Collaborative Research: Disentangling Exploration from Exploitation

DATE: March 1, 2020 to February 28, 2022

Project Outcomes Statement

A key tension in the study of experimentation revolves around the exploration of new possibilities and the exploitation of prior discoveries. Starting from Robbins (1952), a large literature in economics and statistics on experimentation via multi-armed bandits has married these two phenomena: Agents experiment by selecting potentially risky options and observing their resulting payoffs. This framework has been used in many applications, ranging from pricing decisions to labor market search. Nonetheless, in many applications, agents' exploration and exploitation need not be intertwined. An investor may evaluate projects she has not invested in, an employee may explore alternative jobs while working, etc. The project focuses on the consequences of disentangling exploration from exploitation.

The prior literature has exploited an important technical tool which is known as the Gittins index that attaches a value independently to each project---an index---determines which project is optimal to act on. In our setting, we show that such an index does not exist, which poses a challenge in offering general characterizations of optimal policies.

Nevertherless, it is possible to make progress in interesting special cases. Specifically, the first paper has focused on the case of what are known as Poisson bandits, which are widely used in applications. An important difference is the fact that in our setting, the decision maker eventually must learn to exploit the superior project, whereas the standard setting features incomplete learning.

The paper also shows that the opportunity to disentangle exploration from exploitation drastically alters the optimal policy.
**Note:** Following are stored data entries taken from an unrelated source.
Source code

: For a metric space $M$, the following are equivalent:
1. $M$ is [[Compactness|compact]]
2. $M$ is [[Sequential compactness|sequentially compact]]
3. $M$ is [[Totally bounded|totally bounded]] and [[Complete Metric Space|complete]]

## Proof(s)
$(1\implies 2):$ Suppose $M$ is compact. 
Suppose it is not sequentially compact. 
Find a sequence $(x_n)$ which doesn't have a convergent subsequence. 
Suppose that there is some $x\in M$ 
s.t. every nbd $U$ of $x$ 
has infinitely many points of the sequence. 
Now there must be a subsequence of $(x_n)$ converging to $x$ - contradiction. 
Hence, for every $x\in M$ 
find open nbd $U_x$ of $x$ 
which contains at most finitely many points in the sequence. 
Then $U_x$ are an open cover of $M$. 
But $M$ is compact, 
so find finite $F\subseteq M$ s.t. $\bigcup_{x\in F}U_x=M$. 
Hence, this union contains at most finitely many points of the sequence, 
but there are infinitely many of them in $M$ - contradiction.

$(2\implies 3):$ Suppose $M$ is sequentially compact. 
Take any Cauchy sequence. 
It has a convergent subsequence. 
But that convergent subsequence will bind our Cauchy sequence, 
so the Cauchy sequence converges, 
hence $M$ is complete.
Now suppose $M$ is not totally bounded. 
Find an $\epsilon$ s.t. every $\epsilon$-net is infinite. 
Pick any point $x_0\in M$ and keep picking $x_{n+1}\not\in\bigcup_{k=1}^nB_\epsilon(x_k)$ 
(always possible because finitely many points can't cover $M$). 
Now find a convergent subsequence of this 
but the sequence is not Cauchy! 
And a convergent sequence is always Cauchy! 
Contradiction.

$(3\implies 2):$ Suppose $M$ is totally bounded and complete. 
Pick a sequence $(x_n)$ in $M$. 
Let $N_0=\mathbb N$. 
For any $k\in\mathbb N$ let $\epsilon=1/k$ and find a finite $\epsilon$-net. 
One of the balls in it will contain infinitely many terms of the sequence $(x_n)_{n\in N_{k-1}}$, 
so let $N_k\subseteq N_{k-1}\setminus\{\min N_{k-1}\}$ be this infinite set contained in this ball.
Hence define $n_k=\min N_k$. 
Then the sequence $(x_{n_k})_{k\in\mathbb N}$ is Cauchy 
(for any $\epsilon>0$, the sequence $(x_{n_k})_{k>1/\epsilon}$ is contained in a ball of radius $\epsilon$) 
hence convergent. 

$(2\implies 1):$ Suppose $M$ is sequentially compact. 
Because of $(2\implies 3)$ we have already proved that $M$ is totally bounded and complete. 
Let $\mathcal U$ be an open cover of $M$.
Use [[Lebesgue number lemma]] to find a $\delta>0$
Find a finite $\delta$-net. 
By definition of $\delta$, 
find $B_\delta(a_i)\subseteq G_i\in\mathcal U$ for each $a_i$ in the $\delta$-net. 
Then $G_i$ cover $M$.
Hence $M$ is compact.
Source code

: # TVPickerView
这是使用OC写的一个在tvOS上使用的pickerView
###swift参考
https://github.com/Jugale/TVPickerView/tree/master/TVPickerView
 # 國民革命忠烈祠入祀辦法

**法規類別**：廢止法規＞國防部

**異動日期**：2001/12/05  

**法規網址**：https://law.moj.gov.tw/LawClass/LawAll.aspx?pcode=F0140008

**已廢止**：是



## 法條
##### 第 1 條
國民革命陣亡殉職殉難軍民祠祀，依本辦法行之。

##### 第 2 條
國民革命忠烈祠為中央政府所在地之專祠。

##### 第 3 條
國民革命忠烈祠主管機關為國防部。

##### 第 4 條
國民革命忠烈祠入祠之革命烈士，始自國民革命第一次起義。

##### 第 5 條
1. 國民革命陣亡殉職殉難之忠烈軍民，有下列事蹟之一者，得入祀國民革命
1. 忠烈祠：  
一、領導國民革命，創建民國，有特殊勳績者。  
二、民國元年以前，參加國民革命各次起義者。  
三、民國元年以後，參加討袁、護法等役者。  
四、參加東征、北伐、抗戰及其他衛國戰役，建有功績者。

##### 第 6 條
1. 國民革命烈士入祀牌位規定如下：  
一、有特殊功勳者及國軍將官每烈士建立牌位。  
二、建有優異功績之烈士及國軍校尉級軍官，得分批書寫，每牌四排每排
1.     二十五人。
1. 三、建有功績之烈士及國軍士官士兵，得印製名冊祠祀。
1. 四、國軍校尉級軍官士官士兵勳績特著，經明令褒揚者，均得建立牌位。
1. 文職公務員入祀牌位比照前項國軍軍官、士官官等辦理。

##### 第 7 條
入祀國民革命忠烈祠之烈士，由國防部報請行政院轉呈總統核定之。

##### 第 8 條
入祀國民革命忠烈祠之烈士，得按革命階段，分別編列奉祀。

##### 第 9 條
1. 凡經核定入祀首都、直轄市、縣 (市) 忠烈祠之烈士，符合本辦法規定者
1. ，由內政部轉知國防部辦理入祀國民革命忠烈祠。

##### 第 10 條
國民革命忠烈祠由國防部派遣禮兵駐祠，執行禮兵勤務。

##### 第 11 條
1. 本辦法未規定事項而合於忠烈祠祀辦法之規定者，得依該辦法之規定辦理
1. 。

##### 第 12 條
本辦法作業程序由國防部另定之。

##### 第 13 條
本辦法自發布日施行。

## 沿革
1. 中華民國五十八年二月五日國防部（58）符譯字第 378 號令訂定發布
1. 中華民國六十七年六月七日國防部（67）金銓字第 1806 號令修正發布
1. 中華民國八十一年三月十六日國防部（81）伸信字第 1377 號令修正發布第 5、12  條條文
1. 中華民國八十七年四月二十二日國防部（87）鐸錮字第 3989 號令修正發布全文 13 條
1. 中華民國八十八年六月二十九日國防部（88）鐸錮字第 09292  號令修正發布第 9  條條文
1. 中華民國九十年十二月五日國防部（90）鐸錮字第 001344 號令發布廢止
In particular, such a policy displays a lot more persistence than in the standard setting, and attains higher payoffs, especially when key parameters are not in extreme ranges.

The project also generalizes settings from prior literature, and obtains novel results that illuminate specific features of those settings.

An application to team experimentation also displays important differences: in the traditional theory team experimentation features free riding, whereas in our setting experimentation is efficient.